== WHAT TO DO ==
A word-for-word transcript of every entry is required.

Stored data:
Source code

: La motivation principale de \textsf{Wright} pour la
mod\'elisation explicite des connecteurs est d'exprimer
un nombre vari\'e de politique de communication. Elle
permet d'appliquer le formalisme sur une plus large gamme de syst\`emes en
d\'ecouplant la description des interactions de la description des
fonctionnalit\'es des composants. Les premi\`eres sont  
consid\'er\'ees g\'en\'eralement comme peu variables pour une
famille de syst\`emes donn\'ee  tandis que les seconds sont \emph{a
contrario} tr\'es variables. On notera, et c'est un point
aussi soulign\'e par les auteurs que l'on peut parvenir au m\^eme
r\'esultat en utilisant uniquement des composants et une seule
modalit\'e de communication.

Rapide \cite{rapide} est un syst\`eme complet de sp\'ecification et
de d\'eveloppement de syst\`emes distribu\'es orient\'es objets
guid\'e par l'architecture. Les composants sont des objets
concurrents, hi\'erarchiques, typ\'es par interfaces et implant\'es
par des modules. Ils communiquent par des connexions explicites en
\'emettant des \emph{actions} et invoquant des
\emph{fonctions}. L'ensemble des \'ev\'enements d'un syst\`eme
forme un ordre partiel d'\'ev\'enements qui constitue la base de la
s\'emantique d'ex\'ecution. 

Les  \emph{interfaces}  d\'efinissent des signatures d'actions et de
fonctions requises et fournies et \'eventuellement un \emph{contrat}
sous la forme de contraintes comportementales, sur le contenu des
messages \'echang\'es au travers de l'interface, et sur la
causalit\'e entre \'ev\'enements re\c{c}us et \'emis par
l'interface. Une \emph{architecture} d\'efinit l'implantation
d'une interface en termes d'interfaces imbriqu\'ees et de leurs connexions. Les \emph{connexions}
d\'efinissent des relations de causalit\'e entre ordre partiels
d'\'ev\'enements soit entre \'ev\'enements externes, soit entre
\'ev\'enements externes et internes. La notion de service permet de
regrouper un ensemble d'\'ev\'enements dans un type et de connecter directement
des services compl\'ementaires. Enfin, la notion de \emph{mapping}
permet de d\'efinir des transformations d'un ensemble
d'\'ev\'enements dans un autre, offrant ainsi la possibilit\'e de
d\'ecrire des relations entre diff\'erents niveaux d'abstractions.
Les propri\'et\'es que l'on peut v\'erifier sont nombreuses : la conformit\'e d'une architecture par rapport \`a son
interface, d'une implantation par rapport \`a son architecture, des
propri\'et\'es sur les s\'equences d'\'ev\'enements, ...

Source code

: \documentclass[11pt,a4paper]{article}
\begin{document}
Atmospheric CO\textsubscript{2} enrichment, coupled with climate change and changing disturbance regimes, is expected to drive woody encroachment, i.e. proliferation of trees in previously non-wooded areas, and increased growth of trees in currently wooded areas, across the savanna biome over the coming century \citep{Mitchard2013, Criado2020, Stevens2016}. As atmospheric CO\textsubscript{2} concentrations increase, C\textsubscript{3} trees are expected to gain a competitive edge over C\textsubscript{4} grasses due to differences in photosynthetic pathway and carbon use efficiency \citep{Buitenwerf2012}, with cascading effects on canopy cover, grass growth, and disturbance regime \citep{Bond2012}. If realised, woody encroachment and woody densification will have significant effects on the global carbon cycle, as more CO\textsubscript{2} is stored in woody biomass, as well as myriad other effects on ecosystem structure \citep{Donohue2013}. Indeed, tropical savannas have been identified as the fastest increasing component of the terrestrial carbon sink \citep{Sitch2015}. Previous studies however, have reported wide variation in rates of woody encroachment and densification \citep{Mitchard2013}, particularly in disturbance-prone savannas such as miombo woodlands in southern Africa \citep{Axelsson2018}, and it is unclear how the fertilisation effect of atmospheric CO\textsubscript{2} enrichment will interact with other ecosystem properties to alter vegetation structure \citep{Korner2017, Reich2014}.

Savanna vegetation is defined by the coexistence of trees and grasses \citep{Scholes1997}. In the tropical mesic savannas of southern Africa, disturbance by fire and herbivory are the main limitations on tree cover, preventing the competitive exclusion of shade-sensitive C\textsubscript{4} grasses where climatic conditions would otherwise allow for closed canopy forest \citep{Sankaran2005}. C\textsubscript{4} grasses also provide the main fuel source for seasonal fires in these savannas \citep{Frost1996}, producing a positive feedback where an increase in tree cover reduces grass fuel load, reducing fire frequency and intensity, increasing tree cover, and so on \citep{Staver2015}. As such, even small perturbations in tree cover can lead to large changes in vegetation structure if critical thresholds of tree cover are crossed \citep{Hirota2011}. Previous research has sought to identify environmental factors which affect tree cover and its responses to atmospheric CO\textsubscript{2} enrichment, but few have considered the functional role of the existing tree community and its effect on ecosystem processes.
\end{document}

== WORKED SOLUTION ==
Source code

: La motivation principale de \textsf{Wright} pour la
mod\'elisation explicite des connecteurs est d'exprimer
un nombre vari\'e de politique de communication. Elle
permet d'appliquer le formalisme sur une plus large gamme de syst\`emes en
d\'ecouplant la description des interactions de la description des
fonctionnalit\'es des composants. Les premi\`eres sont  
consid\'er\'ees g\'en\'eralement comme peu variables pour une
famille de syst\`emes donn\'ee  tandis que les seconds sont \emph{a
contrario} tr\'es variables. On notera, et c'est un point
aussi soulign\'e par les auteurs que l'on peut parvenir au m\^eme
r\'esultat en utilisant uniquement des composants et une seule
modalit\'e de communication.

Rapide \cite{rapide} est un syst\`eme complet de sp\'ecification et
de d\'eveloppement de syst\`emes distribu\'es orient\'es objets
guid\'e par l'architecture. Les composants sont des objets
concurrents, hi\'erarchiques, typ\'es par interfaces et implant\'es
par des modules. Ils communiquent par des connexions explicites en
\'emettant des \emph{actions} et invoquant des
\emph{fonctions}. L'ensemble des \'ev\'enements d'un syst\`eme
forme un ordre partiel d'\'ev\'enements qui constitue la base de la
s\'emantique d'ex\'ecution. 

Les  \emph{interfaces}  d\'efinissent des signatures d'actions et de
fonctions requises et fournies et \'eventuellement un \emph{contrat}
sous la forme de contraintes comportementales, sur le contenu des
messages \'echang\'es au travers de l'interface, et sur la
causalit\'e entre \'ev\'enements re\c{c}us et \'emis par
l'interface. Une \emph{architecture} d\'efinit l'implantation
d'une interface en termes d'interfaces imbriqu\'ees et de leurs connexions. Les \emph{connexions}
d\'efinissent des relations de causalit\'e entre ordre partiels
d'\'ev\'enements soit entre \'ev\'enements externes, soit entre
\'ev\'enements externes et internes. La notion de service permet de
regrouper un ensemble d'\'ev\'enements dans un type et de connecter directement
des services compl\'ementaires. Enfin, la notion de \emph{mapping}
permet de d\'efinir des transformations d'un ensemble
d'\'ev\'enements dans un autre, offrant ainsi la possibilit\'e de
d\'ecrire des relations entre diff\'erents niveaux d'abstractions.
Les propri\'et\'es que l'on peut v\'erifier sont nombreuses : la conformit\'e d'une architecture par rapport \`a son
interface, d'une implantation par rapport \`a son architecture, des
propri\'et\'es sur les s\'equences d'\'ev\'enements, ...

Source code

: \documentclass[11pt,a4paper]{article}
\begin{document}
Atmospheric CO\textsubscript{2} enrichment, coupled with climate change and changing disturbance regimes, is expected to drive woody encroachment, i.e. proliferation of trees in previously non-wooded areas, and increased growth of trees in currently wooded areas, across the savanna biome over the coming century \citep{Mitchard2013, Criado2020, Stevens2016}. As atmospheric CO\textsubscript{2} concentrations increase, C\textsubscript{3} trees are expected to gain a competitive edge over C\textsubscript{4} grasses due to differences in photosynthetic pathway and carbon use efficiency \citep{Buitenwerf2012}, with cascading effects on canopy cover, grass growth, and disturbance regime \citep{Bond2012}. If realised, woody encroachment and woody densification will have significant effects on the global carbon cycle, as more CO\textsubscript{2} is stored in woody biomass, as well as myriad other effects on ecosystem structure \citep{Donohue2013}. Indeed, tropical savannas have been identified as the fastest increasing component of the terrestrial carbon sink \citep{Sitch2015}. Previous studies however, have reported wide variation in rates of woody encroachment and densification \citep{Mitchard2013}, particularly in disturbance-prone savannas such as miombo woodlands in southern Africa \citep{Axelsson2018}, and it is unclear how the fertilisation effect of atmospheric CO\textsubscript{2} enrichment will interact with other ecosystem properties to alter vegetation structure \citep{Korner2017, Reich2014}.

Savanna vegetation is defined by the coexistence of trees and grasses \citep{Scholes1997}. In the tropical mesic savannas of southern Africa, disturbance by fire and herbivory are the main limitations on tree cover, preventing the competitive exclusion of shade-sensitive C\textsubscript{4} grasses where climatic conditions would otherwise allow for closed canopy forest \citep{Sankaran2005}. C\textsubscript{4} grasses also provide the main fuel source for seasonal fires in these savannas \citep{Frost1996}, producing a positive feedback where an increase in tree cover reduces grass fuel load, reducing fire frequency and intensity, increasing tree cover, and so on \citep{Staver2015}. As such, even small perturbations in tree cover can lead to large changes in vegetation structure if critical thresholds of tree cover are crossed \citep{Hirota2011}. Previous research has sought to identify environmental factors which affect tree cover and its responses to atmospheric CO\textsubscript{2} enrichment, but few have considered the functional role of the existing tree community and its effect on ecosystem processes.
\end{document}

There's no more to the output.